Records contained in a dataset:
##########

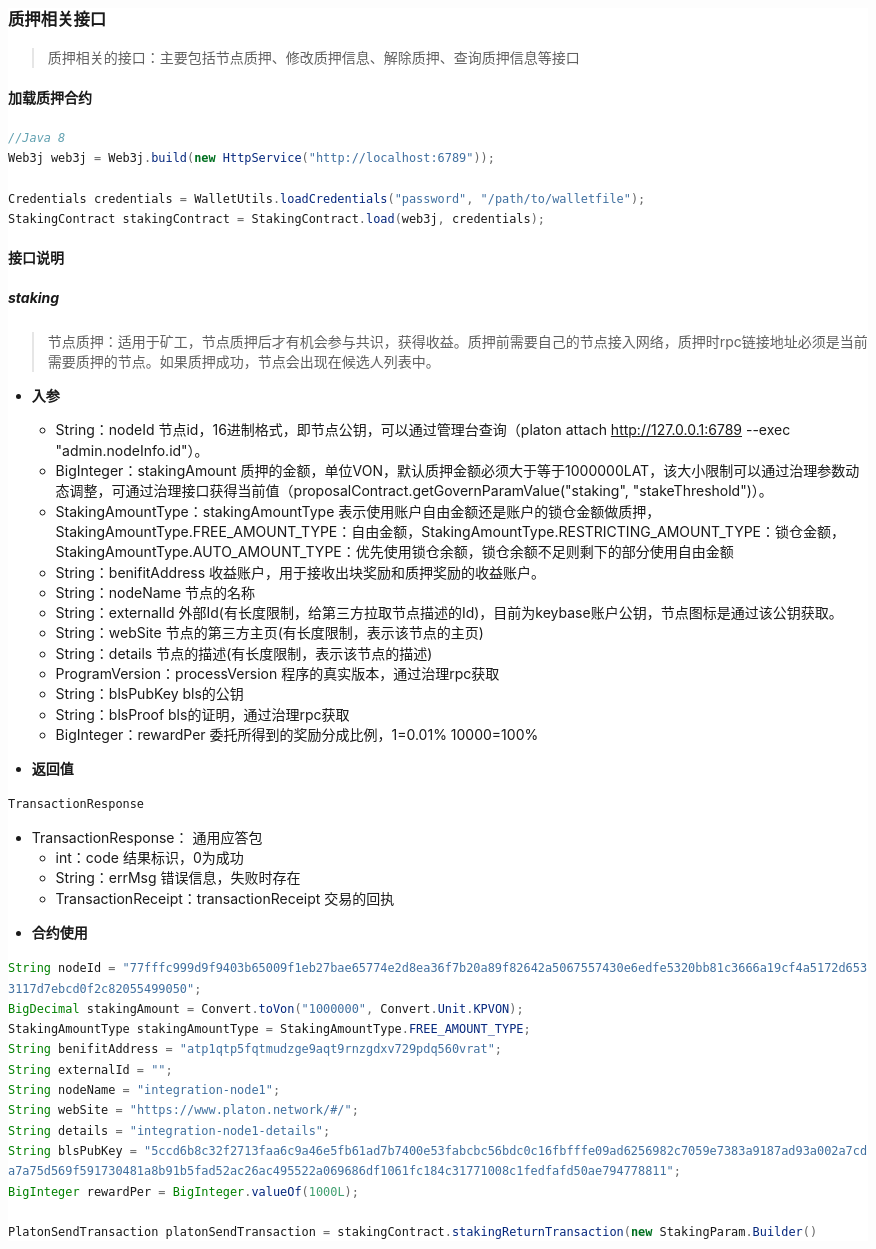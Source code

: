 ### 质押相关接口

> 质押相关的接口：主要包括节点质押、修改质押信息、解除质押、查询质押信息等接口

#### 加载质押合约

```java
//Java 8
Web3j web3j = Web3j.build(new HttpService("http://localhost:6789"));

Credentials credentials = WalletUtils.loadCredentials("password", "/path/to/walletfile");
StakingContract stakingContract = StakingContract.load(web3j, credentials);
```

#### 接口说明

##### **staking**

> 节点质押：适用于矿工，节点质押后才有机会参与共识，获得收益。质押前需要自己的节点接入网络，质押时rpc链接地址必须是当前需要质押的节点。如果质押成功，节点会出现在候选人列表中。

* **入参**

  - String：nodeId   节点id，16进制格式，即节点公钥，可以通过管理台查询（platon attach http://127.0.0.1:6789 --exec "admin.nodeInfo.id"）。
  - BigInteger：stakingAmount  质押的金额，单位VON，默认质押金额必须大于等于1000000LAT，该大小限制可以通过治理参数动态调整，可通过治理接口获得当前值（proposalContract.getGovernParamValue("staking", "stakeThreshold")）。
  - StakingAmountType：stakingAmountType  表示使用账户自由金额还是账户的锁仓金额做质押，StakingAmountType.FREE_AMOUNT_TYPE：自由金额，StakingAmountType.RESTRICTING_AMOUNT_TYPE：锁仓金额，StakingAmountType.AUTO_AMOUNT_TYPE：优先使用锁仓余额，锁仓余额不足则剩下的部分使用自由金额
  - String：benifitAddress   收益账户，用于接收出块奖励和质押奖励的收益账户。
  - String：nodeName   节点的名称
  - String：externalId   外部Id(有长度限制，给第三方拉取节点描述的Id)，目前为keybase账户公钥，节点图标是通过该公钥获取。
  - String：webSite   节点的第三方主页(有长度限制，表示该节点的主页)
  - String：details   节点的描述(有长度限制，表示该节点的描述)
  - ProgramVersion：processVersion  程序的真实版本，通过治理rpc获取
  - String：blsPubKey   bls的公钥
  - String：blsProof    bls的证明，通过治理rpc获取
  - BigInteger：rewardPer   委托所得到的奖励分成比例，1=0.01%   10000=100%

* **返回值**

```java
TransactionResponse
```

- TransactionResponse： 通用应答包
	- int：code   结果标识，0为成功
	- String：errMsg   错误信息，失败时存在
	- TransactionReceipt：transactionReceipt  交易的回执

* **合约使用**

```java
String nodeId = "77fffc999d9f9403b65009f1eb27bae65774e2d8ea36f7b20a89f82642a5067557430e6edfe5320bb81c3666a19cf4a5172d6533117d7ebcd0f2c82055499050";
BigDecimal stakingAmount = Convert.toVon("1000000", Convert.Unit.KPVON);
StakingAmountType stakingAmountType = StakingAmountType.FREE_AMOUNT_TYPE;
String benifitAddress = "atp1qtp5fqtmudzge9aqt9rnzgdxv729pdq560vrat";
String externalId = "";
String nodeName = "integration-node1";
String webSite = "https://www.platon.network/#/";
String details = "integration-node1-details";
String blsPubKey = "5ccd6b8c32f2713faa6c9a46e5fb61ad7b7400e53fabcbc56bdc0c16fbfffe09ad6256982c7059e7383a9187ad93a002a7cda7a75d569f591730481a8b91b5fad52ac26ac495522a069686df1061fc184c31771008c1fedfafd50ae794778811";
BigInteger rewardPer = BigInteger.valueOf(1000L);

PlatonSendTransaction platonSendTransaction = stakingContract.stakingReturnTransaction(new StakingParam.Builder()
```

##########

Where does the word "nodeName" appear in the records? Copy every line that holds it.

• **Task solution**
  - String：nodeName   节点的名称
String nodeName = "integration-node1";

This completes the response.